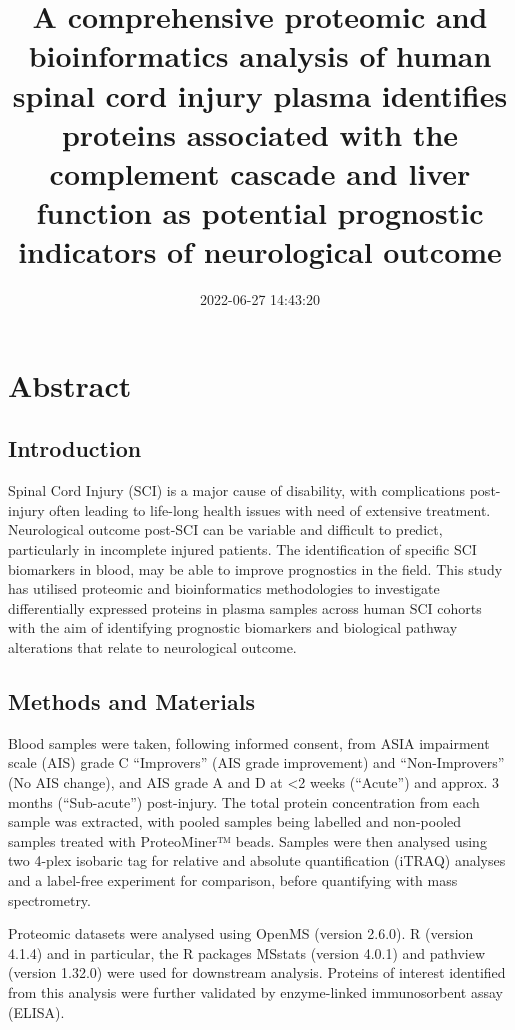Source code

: \documentclass[9pt,lineno]{elife}
\title{A comprehensive proteomic and bioinformatics analysis of human spinal cord injury plasma identifies proteins associated with the complement cascade and liver function as potential prognostic indicators of neurological outcome}
\author{}
\date{2022-06-27 14:43:20}
\begin{document}
\maketitle

\hypertarget{abstract}{%
\section{Abstract}\label{abstract}}

\hypertarget{introduction}{%
\subsection{Introduction}\label{introduction}}

Spinal Cord Injury (SCI) is a major cause of disability, with complications post-injury often leading to life-long health issues with need of extensive treatment.
Neurological outcome post-SCI can be variable and difficult to predict, particularly in incomplete injured patients.
The identification of specific SCI biomarkers in blood, may be able to improve prognostics in the field.
This study has utilised proteomic and bioinformatics methodologies to investigate differentially expressed proteins in plasma samples across human SCI cohorts with the aim of identifying prognostic biomarkers and biological pathway alterations that relate to neurological outcome.

\hypertarget{methods-and-materials}{%
\subsection{Methods and Materials}\label{methods-and-materials}}

Blood samples were taken, following informed consent, from ASIA impairment scale (AIS) grade C ``Improvers'' (AIS grade improvement) and ``Non-Improvers'' (No AIS change), and AIS grade A and D at \textless2 weeks (``Acute'') and approx.
3 months (``Sub-acute'') post-injury.
The total protein concentration from each sample was extracted, with pooled samples being labelled and non-pooled samples treated with ProteoMiner™ beads.
Samples were then analysed using two 4-plex isobaric tag for relative and absolute quantification (iTRAQ) analyses and a label-free experiment for comparison, before quantifying with mass spectrometry.

Proteomic datasets were analysed using OpenMS (version 2.6.0).
R (version 4.1.4) and in particular, the R packages MSstats (version 4.0.1) and pathview (version 1.32.0) were used for downstream analysis.
Proteins of interest identified from this analysis were further validated by enzyme-linked immunosorbent assay (ELISA).
\end{document}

## [To do]
Reproduce the listing exactly. Do not include its images.

## [Result]
Source code

: \documentclass[9pt,lineno]{elife}
\title{A comprehensive proteomic and bioinformatics analysis of human spinal cord injury plasma identifies proteins associated with the complement cascade and liver function as potential prognostic indicators of neurological outcome}
\author{}
\date{2022-06-27 14:43:20}
\begin{document}
\maketitle

\hypertarget{abstract}{%
\section{Abstract}\label{abstract}}

\hypertarget{introduction}{%
\subsection{Introduction}\label{introduction}}

Spinal Cord Injury (SCI) is a major cause of disability, with complications post-injury often leading to life-long health issues with need of extensive treatment.
Neurological outcome post-SCI can be variable and difficult to predict, particularly in incomplete injured patients.
The identification of specific SCI biomarkers in blood, may be able to improve prognostics in the field.
This study has utilised proteomic and bioinformatics methodologies to investigate differentially expressed proteins in plasma samples across human SCI cohorts with the aim of identifying prognostic biomarkers and biological pathway alterations that relate to neurological outcome.

\hypertarget{methods-and-materials}{%
\subsection{Methods and Materials}\label{methods-and-materials}}

Blood samples were taken, following informed consent, from ASIA impairment scale (AIS) grade C ``Improvers'' (AIS grade improvement) and ``Non-Improvers'' (No AIS change), and AIS grade A and D at \textless2 weeks (``Acute'') and approx.
3 months (``Sub-acute'') post-injury.
The total protein concentration from each sample was extracted, with pooled samples being labelled and non-pooled samples treated with ProteoMiner™ beads.
Samples were then analysed using two 4-plex isobaric tag for relative and absolute quantification (iTRAQ) analyses and a label-free experiment for comparison, before quantifying with mass spectrometry.

Proteomic datasets were analysed using OpenMS (version 2.6.0).
R (version 4.1.4) and in particular, the R packages MSstats (version 4.0.1) and pathview (version 1.32.0) were used for downstream analysis.
Proteins of interest identified from this analysis were further validated by enzyme-linked immunosorbent assay (ELISA).
\end{document}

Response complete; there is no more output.